Challenging Assumptions in Good Times

Most boards become more aggressive only when performance falters. By then, options have narrowed. Sagie argues that the true test is whether a board can challenge management when things are going well. Boards should regularly ask which parts of the business would be most vulnerable if AI made a key capability cheaper or faster. Which revenue stream depends on friction? Which customer process could be automated by an external player? These questions feel uncomfortable precisely when the company is succeeding, but that is when they offer the most strategic value.

Building the Disruptor Before It Builds You

Instead of purely defending the current business model, boards can ask management to design the competitor that would cause the most damage. What would that rival do differently in terms of pricing, team structure, technology use and distribution? This offensive framing pushes companies to consider bold changes before they become urgent.
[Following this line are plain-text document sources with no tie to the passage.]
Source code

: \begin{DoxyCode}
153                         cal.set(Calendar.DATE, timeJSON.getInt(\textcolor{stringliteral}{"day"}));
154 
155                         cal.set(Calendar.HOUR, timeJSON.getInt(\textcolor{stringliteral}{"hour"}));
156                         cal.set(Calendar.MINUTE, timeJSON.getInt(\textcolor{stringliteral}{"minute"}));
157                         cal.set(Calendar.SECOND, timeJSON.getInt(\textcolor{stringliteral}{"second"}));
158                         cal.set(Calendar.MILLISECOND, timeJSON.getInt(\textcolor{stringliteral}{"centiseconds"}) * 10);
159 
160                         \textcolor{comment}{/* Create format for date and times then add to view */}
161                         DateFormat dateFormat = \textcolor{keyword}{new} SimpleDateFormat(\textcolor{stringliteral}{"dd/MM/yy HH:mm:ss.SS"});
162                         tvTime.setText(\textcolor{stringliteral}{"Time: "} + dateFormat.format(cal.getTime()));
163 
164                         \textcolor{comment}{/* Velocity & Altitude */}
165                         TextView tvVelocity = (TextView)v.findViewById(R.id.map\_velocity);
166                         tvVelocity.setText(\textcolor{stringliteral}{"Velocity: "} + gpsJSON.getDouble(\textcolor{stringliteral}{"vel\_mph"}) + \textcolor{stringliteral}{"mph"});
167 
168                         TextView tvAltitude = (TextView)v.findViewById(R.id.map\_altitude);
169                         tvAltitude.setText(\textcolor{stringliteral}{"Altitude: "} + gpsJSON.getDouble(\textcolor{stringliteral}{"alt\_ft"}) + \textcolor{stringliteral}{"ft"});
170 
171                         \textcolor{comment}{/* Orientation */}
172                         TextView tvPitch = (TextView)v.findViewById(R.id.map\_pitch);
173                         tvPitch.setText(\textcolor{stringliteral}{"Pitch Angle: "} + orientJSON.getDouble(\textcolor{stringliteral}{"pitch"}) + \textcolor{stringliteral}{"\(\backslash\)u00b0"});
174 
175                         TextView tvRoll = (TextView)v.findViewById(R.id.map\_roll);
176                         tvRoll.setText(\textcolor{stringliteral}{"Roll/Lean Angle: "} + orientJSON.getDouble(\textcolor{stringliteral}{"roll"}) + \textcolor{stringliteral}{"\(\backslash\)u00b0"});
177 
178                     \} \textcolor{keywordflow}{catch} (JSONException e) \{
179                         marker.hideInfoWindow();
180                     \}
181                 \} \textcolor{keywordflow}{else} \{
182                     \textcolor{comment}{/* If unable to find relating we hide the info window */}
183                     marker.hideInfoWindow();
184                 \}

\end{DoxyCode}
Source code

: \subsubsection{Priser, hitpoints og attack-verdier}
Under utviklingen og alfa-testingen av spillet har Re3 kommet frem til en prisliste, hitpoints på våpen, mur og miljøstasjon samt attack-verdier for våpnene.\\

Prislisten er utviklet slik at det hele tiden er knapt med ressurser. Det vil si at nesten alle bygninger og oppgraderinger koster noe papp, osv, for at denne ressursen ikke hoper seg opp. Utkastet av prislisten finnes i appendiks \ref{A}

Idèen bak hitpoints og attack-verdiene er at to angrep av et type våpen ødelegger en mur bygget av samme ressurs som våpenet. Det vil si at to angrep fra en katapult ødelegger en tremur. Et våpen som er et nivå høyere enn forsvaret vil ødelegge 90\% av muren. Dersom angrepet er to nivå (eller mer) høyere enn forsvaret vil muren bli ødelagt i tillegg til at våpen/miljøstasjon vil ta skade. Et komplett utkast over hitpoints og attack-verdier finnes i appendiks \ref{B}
It is a exercise that draws on the classic theory of disruptive innovation, first articulated by Harvard Business School professor Clayton Christensen, which showed how market leaders often ignore threats that initially seem small.

For AI, the disruptive potential is already visible in software, services, analytics, marketing and operations. For quantum computing, the timeline may be longer, but the strategic implications for cybersecurity, finance, drug discovery and logistics could be profound. Boards do not need to chase every trend, but when technology changes how work is done at the core, it becomes a governance issue.

The message is clear: Success can mask disruption. Boards that wait for financial trouble to appear may discover that the cost of delay far exceeds the cost of action.